Stored data:
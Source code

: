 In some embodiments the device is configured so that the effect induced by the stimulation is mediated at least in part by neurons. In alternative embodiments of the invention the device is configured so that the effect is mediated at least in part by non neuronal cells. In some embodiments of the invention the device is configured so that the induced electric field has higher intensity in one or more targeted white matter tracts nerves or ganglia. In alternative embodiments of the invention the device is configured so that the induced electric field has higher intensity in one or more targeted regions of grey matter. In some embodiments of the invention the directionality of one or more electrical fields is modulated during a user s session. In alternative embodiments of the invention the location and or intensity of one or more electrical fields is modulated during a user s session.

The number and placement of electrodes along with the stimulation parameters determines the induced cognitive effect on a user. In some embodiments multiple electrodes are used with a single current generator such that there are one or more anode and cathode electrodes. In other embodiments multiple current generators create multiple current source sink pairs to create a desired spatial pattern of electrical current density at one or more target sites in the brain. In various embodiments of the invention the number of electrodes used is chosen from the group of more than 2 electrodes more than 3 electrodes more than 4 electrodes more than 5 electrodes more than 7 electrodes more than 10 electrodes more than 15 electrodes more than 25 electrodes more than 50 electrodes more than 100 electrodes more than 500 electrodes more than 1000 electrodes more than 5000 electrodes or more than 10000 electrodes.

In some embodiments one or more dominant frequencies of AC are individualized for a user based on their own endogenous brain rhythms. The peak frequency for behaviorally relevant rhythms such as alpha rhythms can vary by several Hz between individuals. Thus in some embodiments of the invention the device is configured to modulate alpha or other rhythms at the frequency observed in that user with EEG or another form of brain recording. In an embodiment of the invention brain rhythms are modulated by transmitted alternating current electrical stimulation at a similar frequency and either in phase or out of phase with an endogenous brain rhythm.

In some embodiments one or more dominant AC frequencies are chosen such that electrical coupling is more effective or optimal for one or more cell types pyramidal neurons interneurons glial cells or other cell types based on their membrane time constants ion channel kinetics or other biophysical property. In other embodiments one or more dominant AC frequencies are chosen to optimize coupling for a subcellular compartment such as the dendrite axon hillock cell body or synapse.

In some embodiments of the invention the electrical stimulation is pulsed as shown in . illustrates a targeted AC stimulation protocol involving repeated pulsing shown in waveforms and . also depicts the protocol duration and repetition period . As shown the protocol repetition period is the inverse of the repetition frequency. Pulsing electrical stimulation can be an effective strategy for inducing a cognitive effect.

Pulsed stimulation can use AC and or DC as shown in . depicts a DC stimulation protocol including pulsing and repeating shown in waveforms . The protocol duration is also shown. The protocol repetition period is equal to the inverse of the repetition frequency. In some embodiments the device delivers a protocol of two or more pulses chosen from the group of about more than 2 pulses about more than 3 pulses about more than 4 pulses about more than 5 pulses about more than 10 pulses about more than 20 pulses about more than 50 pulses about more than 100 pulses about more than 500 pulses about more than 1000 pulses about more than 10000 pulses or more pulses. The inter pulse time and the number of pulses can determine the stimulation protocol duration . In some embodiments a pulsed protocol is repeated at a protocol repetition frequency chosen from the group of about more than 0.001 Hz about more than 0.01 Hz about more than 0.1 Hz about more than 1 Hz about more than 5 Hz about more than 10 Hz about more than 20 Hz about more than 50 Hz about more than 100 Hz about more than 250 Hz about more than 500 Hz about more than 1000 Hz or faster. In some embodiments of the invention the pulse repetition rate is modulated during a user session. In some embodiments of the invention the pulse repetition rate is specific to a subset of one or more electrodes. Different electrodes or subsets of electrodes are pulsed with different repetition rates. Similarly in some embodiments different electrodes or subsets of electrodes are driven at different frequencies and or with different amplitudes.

■ WHAT YOU WILL DO ■
Write out the records in full, word for word.

■ ANSWER FOR THE TASK ■
Source code

: In some embodiments the device is configured so that the effect induced by the stimulation is mediated at least in part by neurons. In alternative embodiments of the invention the device is configured so that the effect is mediated at least in part by non neuronal cells. In some embodiments of the invention the device is configured so that the induced electric field has higher intensity in one or more targeted white matter tracts nerves or ganglia. In alternative embodiments of the invention the device is configured so that the induced electric field has higher intensity in one or more targeted regions of grey matter. In some embodiments of the invention the directionality of one or more electrical fields is modulated during a user s session. In alternative embodiments of the invention the location and or intensity of one or more electrical fields is modulated during a user s session.

The number and placement of electrodes along with the stimulation parameters determines the induced cognitive effect on a user. In some embodiments multiple electrodes are used with a single current generator such that there are one or more anode and cathode electrodes. In other embodiments multiple current generators create multiple current source sink pairs to create a desired spatial pattern of electrical current density at one or more target sites in the brain. In various embodiments of the invention the number of electrodes used is chosen from the group of more than 2 electrodes more than 3 electrodes more than 4 electrodes more than 5 electrodes more than 7 electrodes more than 10 electrodes more than 15 electrodes more than 25 electrodes more than 50 electrodes more than 100 electrodes more than 500 electrodes more than 1000 electrodes more than 5000 electrodes or more than 10000 electrodes.

In some embodiments one or more dominant frequencies of AC are individualized for a user based on their own endogenous brain rhythms. The peak frequency for behaviorally relevant rhythms such as alpha rhythms can vary by several Hz between individuals. Thus in some embodiments of the invention the device is configured to modulate alpha or other rhythms at the frequency observed in that user with EEG or another form of brain recording. In an embodiment of the invention brain rhythms are modulated by transmitted alternating current electrical stimulation at a similar frequency and either in phase or out of phase with an endogenous brain rhythm.

In some embodiments one or more dominant AC frequencies are chosen such that electrical coupling is more effective or optimal for one or more cell types pyramidal neurons interneurons glial cells or other cell types based on their membrane time constants ion channel kinetics or other biophysical property. In other embodiments one or more dominant AC frequencies are chosen to optimize coupling for a subcellular compartment such as the dendrite axon hillock cell body or synapse.

In some embodiments of the invention the electrical stimulation is pulsed as shown in . illustrates a targeted AC stimulation protocol involving repeated pulsing shown in waveforms and . also depicts the protocol duration and repetition period . As shown the protocol repetition period is the inverse of the repetition frequency. Pulsing electrical stimulation can be an effective strategy for inducing a cognitive effect.

Pulsed stimulation can use AC and or DC as shown in . depicts a DC stimulation protocol including pulsing and repeating shown in waveforms . The protocol duration is also shown. The protocol repetition period is equal to the inverse of the repetition frequency. In some embodiments the device delivers a protocol of two or more pulses chosen from the group of about more than 2 pulses about more than 3 pulses about more than 4 pulses about more than 5 pulses about more than 10 pulses about more than 20 pulses about more than 50 pulses about more than 100 pulses about more than 500 pulses about more than 1000 pulses about more than 10000 pulses or more pulses. The inter pulse time and the number of pulses can determine the stimulation protocol duration . In some embodiments a pulsed protocol is repeated at a protocol repetition frequency chosen from the group of about more than 0.001 Hz about more than 0.01 Hz about more than 0.1 Hz about more than 1 Hz about more than 5 Hz about more than 10 Hz about more than 20 Hz about more than 50 Hz about more than 100 Hz about more than 250 Hz about more than 500 Hz about more than 1000 Hz or faster. In some embodiments of the invention the pulse repetition rate is modulated during a user session. In some embodiments of the invention the pulse repetition rate is specific to a subset of one or more electrodes. Different electrodes or subsets of electrodes are pulsed with different repetition rates. Similarly in some embodiments different electrodes or subsets of electrodes are driven at different frequencies and or with different amplitudes.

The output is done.